Controlled by rudder pedals, the split flaps, or "clamshells," could be opened to increase the angle of glide or reduce airspeed and thus act as air brakes. The center of gravity, wing sweep, arrangement of control surfaces, and dihedral were adjustable on the ground. To decrease drag, the aircraft’s two 65-hp Lycoming 0-145 four-cylinder engines were buried within the fuselage. These were later discovered to be lacking in sufficient power to sustain lift and were replaced by two 120-hp six-cylinder 6AC264F2 air-cooled Franklin engines.
The N-1M made its first test flight on July 3, 1940, at Baker Dry Lake, California, with Vance Breese at the controls. Breese’s inaugural flight in the N-1 M was inauspicious. During a high-speed taxi run, the aircraft hit a rough spot in the dry lake bed, bounced into the air and accidentally became airborne for a few hundred yards. In the initial stages of flight testing, Breese reported that the aircraft could fly no higher than 5 feet off the ground and that flight could only be sustained by maintaining a precise angle of attack. Von Karman was called in and he solved the problem by making adjustments to the trailing edges of the elevons.
When Vance Breese left the N-1 M program to test-fly the North American B-25, Moye Stephens, the Northrop company secretary, took over testing of the aircraft. By November 1941, after having made some 28 flights, Stephens reported that when attempting to move the N-1M about its vertical axis, the aircraft had a tendency to oscillate in what is called a Dutch roll. That is, the aircraft’s wings alternately rose and fell tracing a circular path in a plane that lies between the horizontal and the vertical. Although Stephens was fearful that the oscillations might not be controllable, he found that adjustments to the aircraft’s configuration cleared up the problem. In May 1942, Stephens was replaced by John Myers, who served as test pilot on the project for approximately six months.
Although the exact period of flight testing for the N-1M is difficult to determine because both Northrop and Army Air Forces records have been lost, we do know that after its initial test flight at Baker Dry Lake, the aircraft was flown at Muroc and Rosamond Dry Lake, and at Hawthorne, California, and that late in the testing program (probably after January 1943) it was towed by a C-47 from Muroc to Hawthorne on its last flight with Myers as the pilot.
From its inception, the N-1M was plagued by poor performance because it was both overweight and chronically underpowered. Despite these problems, Northrop convinced General H. H. Hap" Arnold that the N-1 M was successful enough to serve as the forerunner of more advanced flying wing concepts, and the aircraft did form the basis for Northrop’s subsequent development of the N-M9 and of the larger and longer-ranged XB-35 and YB-49 flying wings.
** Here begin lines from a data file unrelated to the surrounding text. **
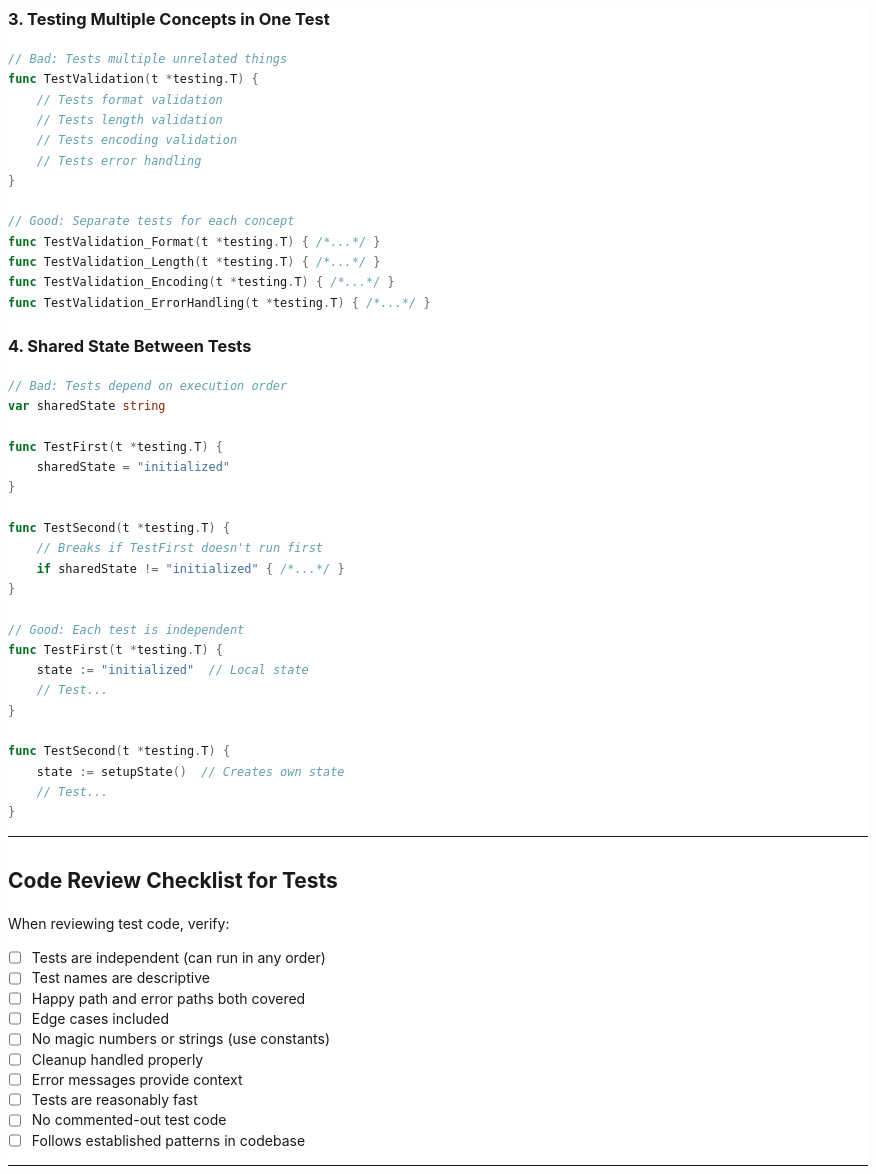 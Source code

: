 ### 3. Testing Multiple Concepts in One Test

```go
// Bad: Tests multiple unrelated things
func TestValidation(t *testing.T) {
    // Tests format validation
    // Tests length validation
    // Tests encoding validation
    // Tests error handling
}

// Good: Separate tests for each concept
func TestValidation_Format(t *testing.T) { /*...*/ }
func TestValidation_Length(t *testing.T) { /*...*/ }
func TestValidation_Encoding(t *testing.T) { /*...*/ }
func TestValidation_ErrorHandling(t *testing.T) { /*...*/ }
```

### 4. Shared State Between Tests

```go
// Bad: Tests depend on execution order
var sharedState string

func TestFirst(t *testing.T) {
    sharedState = "initialized"
}

func TestSecond(t *testing.T) {
    // Breaks if TestFirst doesn't run first
    if sharedState != "initialized" { /*...*/ }
}

// Good: Each test is independent
func TestFirst(t *testing.T) {
    state := "initialized"  // Local state
    // Test...
}

func TestSecond(t *testing.T) {
    state := setupState()  // Creates own state
    // Test...
}
```

---

## Code Review Checklist for Tests

When reviewing test code, verify:

- [ ] Tests are independent (can run in any order)
- [ ] Test names are descriptive
- [ ] Happy path and error paths both covered
- [ ] Edge cases included
- [ ] No magic numbers or strings (use constants)
- [ ] Cleanup handled properly
- [ ] Error messages provide context
- [ ] Tests are reasonably fast
- [ ] No commented-out test code
- [ ] Follows established patterns in codebase

---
In 1945, Northrop turned the N-1M over to the Army Air Forces in the hope that it would someday be placed on exhibit. On July 12, 1946, the aircraft was delivered to Freeman Field, Indiana. A little over a month later, the N-1M was given to the National Air Museum and placed in storage at Park Ridge, Illinois. On May 1,1949, the aircraft was placed in the Museum’s collection, and a few years later moved in packing crates to the Museum’s Preservation, Restoration and Storage Facility in Suitland, Maryland. In 1979, the restoration of the N-1M began, and by early 1983, some four decades after it had made its final flight, the aircraft had been returned to its original condition.